Before and after matching, no donors progressed to ESKD in the study population. In contrast, 128 healthy controls progressed to ESKD before matching, but none of the controls had ESKD events after matching.

Risks of all-cause mortality

Before matching, we identified 24 mortality events (incidence rate, 1.64/1,000 person-years; average age at death, 55.1 ± 15.6 years old; average time from index date to death, 6.6 ± 4.5 years) in the donors and 2,533 mortality events (incidence rate, 3.04/1,000 person-years; average age at death, 62.8 ± 11.6 years old; average time from index date to death, 7.8 ± 4.1 years) in the healthy controls during the median follow-up duration of 12.5 years (IQR, 9.4–14.4 years) (Table 2). In the univariable model, the donors had a lower risk of all-cause mortality than the controls, but the reverse was noted in the age-sex adjusted model. However, with additional consideration for economic status or regions of residence, the difference in mortality risk was nonsignificant. After matching, while the matched donors had 24 mortality events (incidence rate, 1.68/1,000 person-years; average age at death, 48.5 ± 14.7 years old; average time from index date to death, 6.6 ± 4.5 years) during the median follow-up duration of 7.7 years (IQR, 4.8–11.8 years), the matched control group had 12 death cases (incidence rate, 0.83/1,000 person-years; average age at death, 49.8 ± 14.2 years old; average time from index date to death, 6.1 ± 4.4 years) during the median follow-up duration of 7.8 years (IQR, 5.0–12.0 years). The survival analysis showed that the difference in risk of mortality was nonsignificant after consideration for region of residence and economic status, similar to the results before the matching process. When we performed bootstrapping for matching (Table 3), the most (99.4%) adjusted multivariable model yielded nonsignificant results.
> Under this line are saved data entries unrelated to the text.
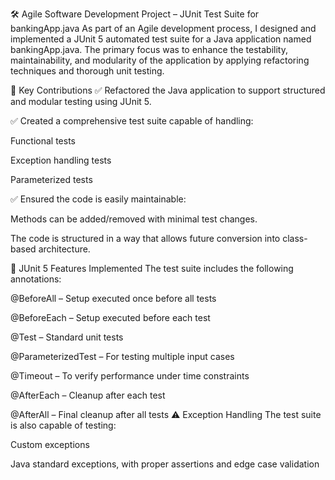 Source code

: 🛠️ Agile Software Development Project – JUnit Test Suite for bankingApp.java
As part of an Agile development process, I designed and implemented a JUnit 5 automated test suite for a Java application named bankingApp.java. The primary focus was to enhance the testability, maintainability, and modularity of the application by applying refactoring techniques and thorough unit testing.

📌 Key Contributions
✅ Refactored the Java application to support structured and modular testing using JUnit 5.

✅ Created a comprehensive test suite capable of handling:

Functional tests

Exception handling tests

Parameterized tests

✅ Ensured the code is easily maintainable:

Methods can be added/removed with minimal test changes.

The code is structured in a way that allows future conversion into class-based architecture.

🧪 JUnit 5 Features Implemented
The test suite includes the following annotations:

@BeforeAll – Setup executed once before all tests

@BeforeEach – Setup executed before each test

@Test – Standard unit tests

@ParameterizedTest – For testing multiple input cases

@Timeout – To verify performance under time constraints

@AfterEach – Cleanup after each test

@AfterAll – Final cleanup after all tests
⚠️ Exception Handling
The test suite is also capable of testing:

Custom exceptions

Java standard exceptions, with proper assertions and edge case validation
Risk factors for all-cause mortality in living donors

Regarding risk factors, among the 1,751 donors, including the total cases before matching, from 2003 to 2016, age ≥ 60 years was a risk factor for all-cause mortality in the univariable analysis, and it was the only variable that remained after the backward-elimination method (Table 4). Other variables were not significantly associated with the risk of mortality in the donors.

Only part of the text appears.